On the 70th anniversary of Stalin’s death, a special issue of Internazionale looks at the life and significance of the Soviet dictator through the eyes of the international press of his time. This is no mere exercise in historical memory, writes editor Andrea Pipino: Stalin’s legacy ‘has survived. And it is still very much present today in that hybrid of Soviet and tsarist nostalgia, orthodox messianism and imperial ambitions that is Putin’s Russia.’
The scale of Stalin’s personality cult contrasted starkly with the infrequency of his public appearances. ‘Power, when it comes from a mysterious source, tends to terrorize’, wrote H.R. Knickerbocker in the New York Evening Post:‘And the mystery surrounding the person of Stalin is one of the reasons why his name, in Russia, is synonymous with unlimited power.’
Knickerbocker attempted to lift the veil of secrecy by interviewing Stalin’s mother in 1930. Visiting her in one of the two simple rooms she occupied in the former viceroy’s palace of Tiflis (now Tbilisi), Ekaterina Geladze spoke little Russian but was eager to talk about her son, ‘Soso’, and her dream of him becoming a priest. Health reasons, and not covert Marxist activities, had led to his removal from the seminary, she said.

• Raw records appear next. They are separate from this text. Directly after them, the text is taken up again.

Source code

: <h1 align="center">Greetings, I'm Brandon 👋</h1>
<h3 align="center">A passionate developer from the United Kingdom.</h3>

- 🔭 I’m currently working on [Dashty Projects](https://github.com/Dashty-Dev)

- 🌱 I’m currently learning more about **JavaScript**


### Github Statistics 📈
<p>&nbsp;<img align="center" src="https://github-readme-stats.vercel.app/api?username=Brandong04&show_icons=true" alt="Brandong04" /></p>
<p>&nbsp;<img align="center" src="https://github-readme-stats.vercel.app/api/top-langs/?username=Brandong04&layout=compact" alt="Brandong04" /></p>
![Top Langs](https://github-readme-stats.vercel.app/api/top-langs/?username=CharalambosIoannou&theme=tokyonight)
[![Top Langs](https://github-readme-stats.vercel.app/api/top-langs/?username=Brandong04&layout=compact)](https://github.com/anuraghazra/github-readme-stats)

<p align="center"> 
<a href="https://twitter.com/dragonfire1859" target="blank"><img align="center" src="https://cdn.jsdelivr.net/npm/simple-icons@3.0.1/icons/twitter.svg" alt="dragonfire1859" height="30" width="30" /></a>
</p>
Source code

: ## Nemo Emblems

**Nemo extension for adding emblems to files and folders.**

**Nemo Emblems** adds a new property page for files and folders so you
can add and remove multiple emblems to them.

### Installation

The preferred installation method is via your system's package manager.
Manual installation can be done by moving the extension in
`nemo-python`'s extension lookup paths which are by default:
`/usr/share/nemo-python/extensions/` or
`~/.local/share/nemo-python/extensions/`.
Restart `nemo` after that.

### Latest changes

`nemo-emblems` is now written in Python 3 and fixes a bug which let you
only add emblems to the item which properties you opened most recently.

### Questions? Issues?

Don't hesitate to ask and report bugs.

But Geladze knew little about her son the political leader, whom she visited only once in Moscow: ‘Even to his own mother, Stalin, in a way, remains a mystery,’ Knickerbocker concluded.
Famine
The Welsh journalist Gareth Jones was the first journalist in the West to uncover the Soviet famine of 1932–33. While industrialization proceeded rapidly in the cities, in the countryside ‘there was one cry which resounded everywhere I went, and that was “There is no bread”’, he wrote in The London Evening Standard.
Although Muscovites seemed to have no inkling of what was going on in the rest of the USSR, Jones understood that the famine was much worse than the previous one in 1921. Facing food shortages, the peasants had to sacrifice their livestock, he wrote: ‘Without a horse how can one plough? And if one cannot plough, how can one sow for the next harvest? And if one cannot sow for the next harvest, then death is the only prospect in the future.’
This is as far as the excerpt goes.